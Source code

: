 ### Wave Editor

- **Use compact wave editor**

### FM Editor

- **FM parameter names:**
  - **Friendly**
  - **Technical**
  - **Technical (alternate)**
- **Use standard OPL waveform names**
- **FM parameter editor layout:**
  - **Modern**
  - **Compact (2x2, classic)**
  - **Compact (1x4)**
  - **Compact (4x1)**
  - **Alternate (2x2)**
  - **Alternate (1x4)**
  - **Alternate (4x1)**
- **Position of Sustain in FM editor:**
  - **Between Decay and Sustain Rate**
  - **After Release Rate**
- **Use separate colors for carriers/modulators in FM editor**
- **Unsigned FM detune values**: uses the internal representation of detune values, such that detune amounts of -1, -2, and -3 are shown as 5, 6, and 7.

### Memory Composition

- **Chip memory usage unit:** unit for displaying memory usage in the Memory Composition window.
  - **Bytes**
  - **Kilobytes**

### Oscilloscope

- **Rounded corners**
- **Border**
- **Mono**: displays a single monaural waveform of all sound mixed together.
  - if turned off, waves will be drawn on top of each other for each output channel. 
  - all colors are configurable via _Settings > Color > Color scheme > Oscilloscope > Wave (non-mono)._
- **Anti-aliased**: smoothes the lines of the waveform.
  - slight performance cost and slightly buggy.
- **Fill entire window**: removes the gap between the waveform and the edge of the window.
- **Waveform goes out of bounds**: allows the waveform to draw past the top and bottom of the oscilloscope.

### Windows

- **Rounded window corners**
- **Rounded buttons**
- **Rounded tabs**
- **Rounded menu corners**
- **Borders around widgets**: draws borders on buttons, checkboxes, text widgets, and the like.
=======
- TASK DESCRIPTION:
Please repeat the line that contains "- all colors" and every line after it through the end of the material above, exactly and with nothing added.

- RESULT FOR THIS TASK:
  - all colors are configurable via _Settings > Color > Color scheme > Oscilloscope > Wave (non-mono)._
- **Anti-aliased**: smoothes the lines of the waveform.
  - slight performance cost and slightly buggy.
- **Fill entire window**: removes the gap between the waveform and the edge of the window.
- **Waveform goes out of bounds**: allows the waveform to draw past the top and bottom of the oscilloscope.

### Windows

- **Rounded window corners**
- **Rounded buttons**
- **Rounded tabs**
- **Rounded menu corners**
- **Borders around widgets**: draws borders on buttons, checkboxes, text widgets, and the like.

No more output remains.